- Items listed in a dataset
####
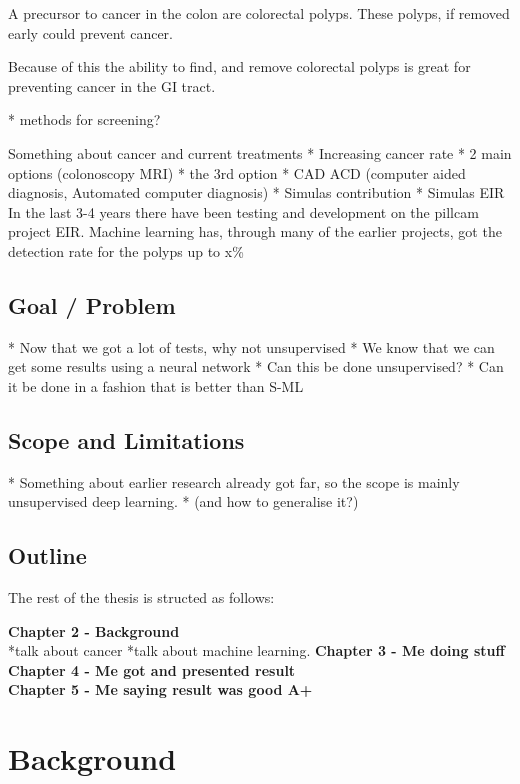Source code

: \documentclass[a4paper,english]{ifimaster}
\begin{document}
	A precursor to cancer in the colon are colorectal polyps. These polyps, if removed early could prevent 
	cancer. 
		
	
	Because of this the ability to find, and remove colorectal polyps is great for preventing cancer in the GI tract. 
	
	* methods for screening?
	
	
		
		Something about cancer and current treatments 
		* Increasing cancer rate
		* 2 main options (colonoscopy MRI)
		* the 3rd option
		* CAD ACD (computer aided diagnosis, Automated computer diagnosis)
		* Simulas contribution
		* Simulas EIR
	In the last 3-4 years there have been testing and development on the pillcam project EIR. Machine learning has, through 
	many of the earlier projects, got the detection rate for the polyps up to x\% %
	
	
	\section{Goal / Problem}
	
		* Now that we got a lot of tests, why not unsupervised
		* We know that we can get some results using a neural network
		* Can this be done unsupervised?
		* Can it be done in a fashion that is better than S-ML
		 
		
		
	\section{Scope and Limitations}
		* Something about earlier research already got far, so the scope is mainly unsupervised deep learning.
		* (and how to generalise it?)
		
	
		

	\section{Outline}
	The rest of the thesis is structed as follows:
	
	\textbf{Chapter 2 - Background}\\
	*talk about cancer
	*talk about machine learning.
	\textbf{Chapter 3 - Me doing stuff}\\
	\textbf{Chapter 4 - Me got and presented result}\\
	\textbf{Chapter 5 - Me saying result was good A+}\\
	
		
\chapter{Background}
\end{document}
####
- HOW TO COMPLETE THIS TASK
Transcribe exactly each line of the records from the start up to and including the one with "Something about cancer", and leave out every picture.

- REPLY TO THE EXERCISE
Source code

: \documentclass[a4paper,english]{ifimaster}
\begin{document}
	A precursor to cancer in the colon are colorectal polyps. These polyps, if removed early could prevent 
	cancer. 
		
	
	Because of this the ability to find, and remove colorectal polyps is great for preventing cancer in the GI tract. 
	
	* methods for screening?
	
	
		
		Something about cancer and current treatments 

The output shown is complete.